Problem requirements >>
Go through the material and copy every line in which "return" appears.

Materials provided >>

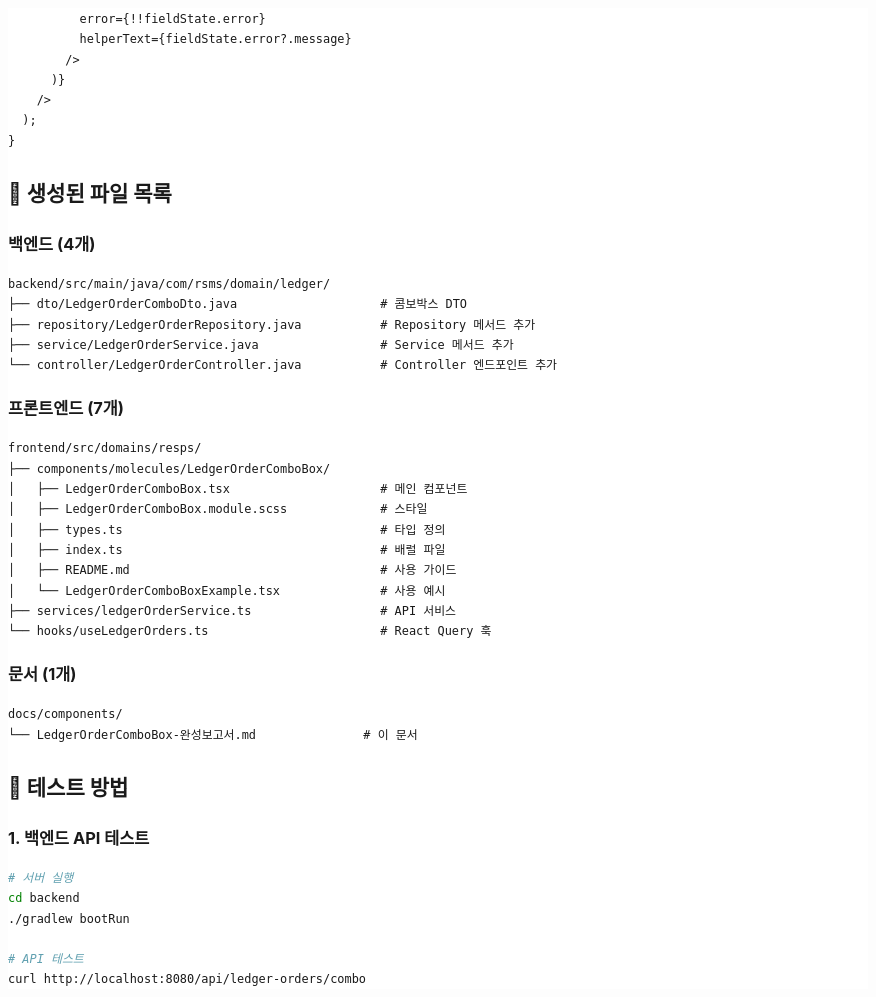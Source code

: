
 ```tsx
          error={!!fieldState.error}
          helperText={fieldState.error?.message}
        />
      )}
    />
  );
}
```

## 📁 생성된 파일 목록

### 백엔드 (4개)
```
backend/src/main/java/com/rsms/domain/ledger/
├── dto/LedgerOrderComboDto.java                    # 콤보박스 DTO
├── repository/LedgerOrderRepository.java           # Repository 메서드 추가
├── service/LedgerOrderService.java                 # Service 메서드 추가
└── controller/LedgerOrderController.java           # Controller 엔드포인트 추가
```

### 프론트엔드 (7개)
```
frontend/src/domains/resps/
├── components/molecules/LedgerOrderComboBox/
│   ├── LedgerOrderComboBox.tsx                     # 메인 컴포넌트
│   ├── LedgerOrderComboBox.module.scss             # 스타일
│   ├── types.ts                                    # 타입 정의
│   ├── index.ts                                    # 배럴 파일
│   ├── README.md                                   # 사용 가이드
│   └── LedgerOrderComboBoxExample.tsx              # 사용 예시
├── services/ledgerOrderService.ts                  # API 서비스
└── hooks/useLedgerOrders.ts                        # React Query 훅
```

### 문서 (1개)
```
docs/components/
└── LedgerOrderComboBox-완성보고서.md               # 이 문서
```

## 🧪 테스트 방법

### 1. 백엔드 API 테스트
```bash
# 서버 실행
cd backend
./gradlew bootRun

# API 테스트
curl http://localhost:8080/api/ledger-orders/combo
```
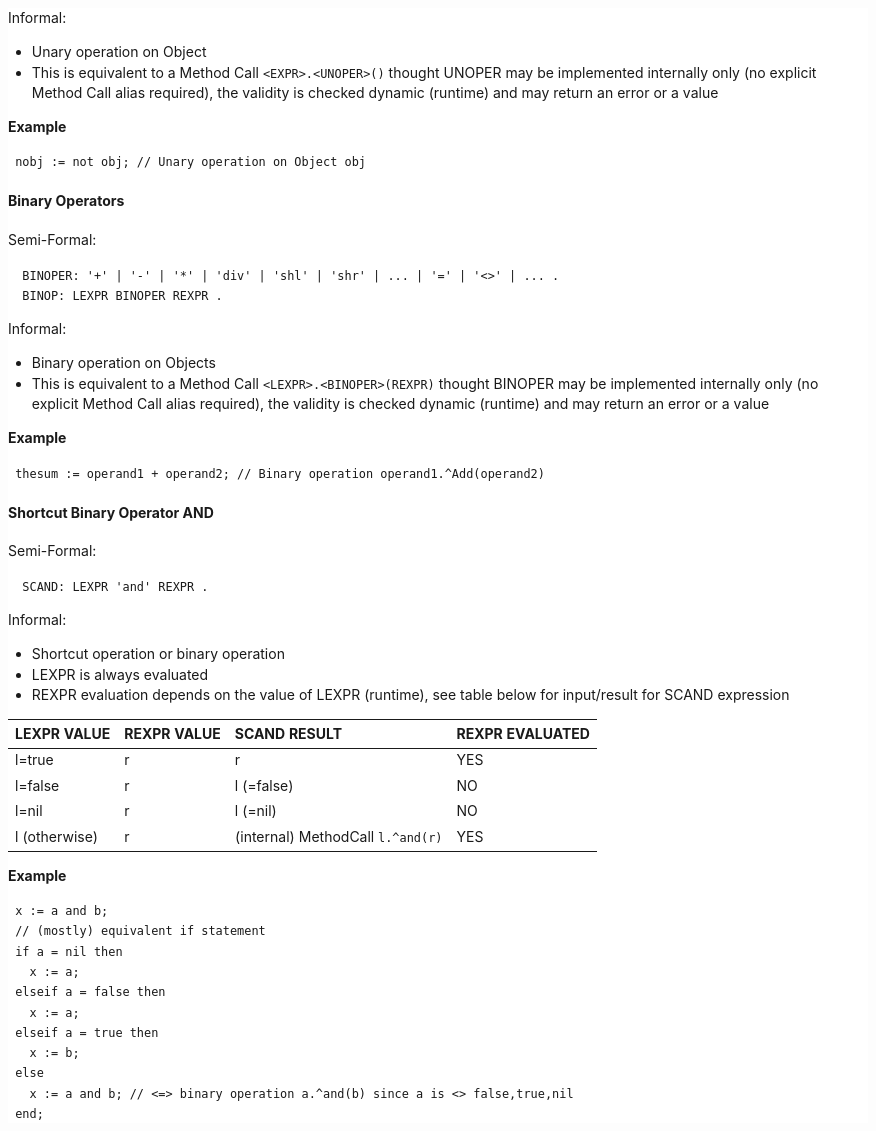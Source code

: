 Informal:
  * Unary operation on Object
  * This is equivalent to a Method Call `<EXPR>.<UNOPER>()` thought UNOPER may be implemented internally only (no explicit Method Call alias required), the validity is checked dynamic (runtime) and may return an error or a value

**Example**
```
 nobj := not obj; // Unary operation on Object obj
```

#### Binary Operators ####

Semi-Formal:
```
  BINOPER: '+' | '-' | '*' | 'div' | 'shl' | 'shr' | ... | '=' | '<>' | ... .
  BINOP: LEXPR BINOPER REXPR .
```

Informal:
  * Binary operation on Objects
  * This is equivalent to a Method Call `<LEXPR>.<BINOPER>(REXPR)` thought BINOPER may be implemented internally only (no explicit Method Call alias required), the validity is checked dynamic (runtime) and may return an error or a value

**Example**
```
 thesum := operand1 + operand2; // Binary operation operand1.^Add(operand2)
```

#### Shortcut Binary Operator AND ####

Semi-Formal:
```
  SCAND: LEXPR 'and' REXPR .
```

Informal:
  * Shortcut operation or binary operation
  * LEXPR is always evaluated
  * REXPR evaluation depends on the value of LEXPR (runtime), see table below for input/result for SCAND expression

| **LEXPR VALUE**   | **REXPR VALUE** | **SCAND RESULT** |  **REXPR EVALUATED** |
|:------------------|:----------------|:-----------------|:---------------------|
| l=true          | r             | r              | YES |
| l=false         | r             | l (=false)     | NO  |
| l=nil           | r             | l (=nil)       | NO  |
| l (otherwise)   | r             | (internal) MethodCall `l.^and(r)` | YES |

**Example**

```
 x := a and b;
 // (mostly) equivalent if statement
 if a = nil then
   x := a;
 elseif a = false then
   x := a;
 elseif a = true then
   x := b;
 else
   x := a and b; // <=> binary operation a.^and(b) since a is <> false,true,nil
 end;
```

Result >>
  * This is equivalent to a Method Call `<EXPR>.<UNOPER>()` thought UNOPER may be implemented internally only (no explicit Method Call alias required), the validity is checked dynamic (runtime) and may return an error or a value
  * This is equivalent to a Method Call `<LEXPR>.<BINOPER>(REXPR)` thought BINOPER may be implemented internally only (no explicit Method Call alias required), the validity is checked dynamic (runtime) and may return an error or a value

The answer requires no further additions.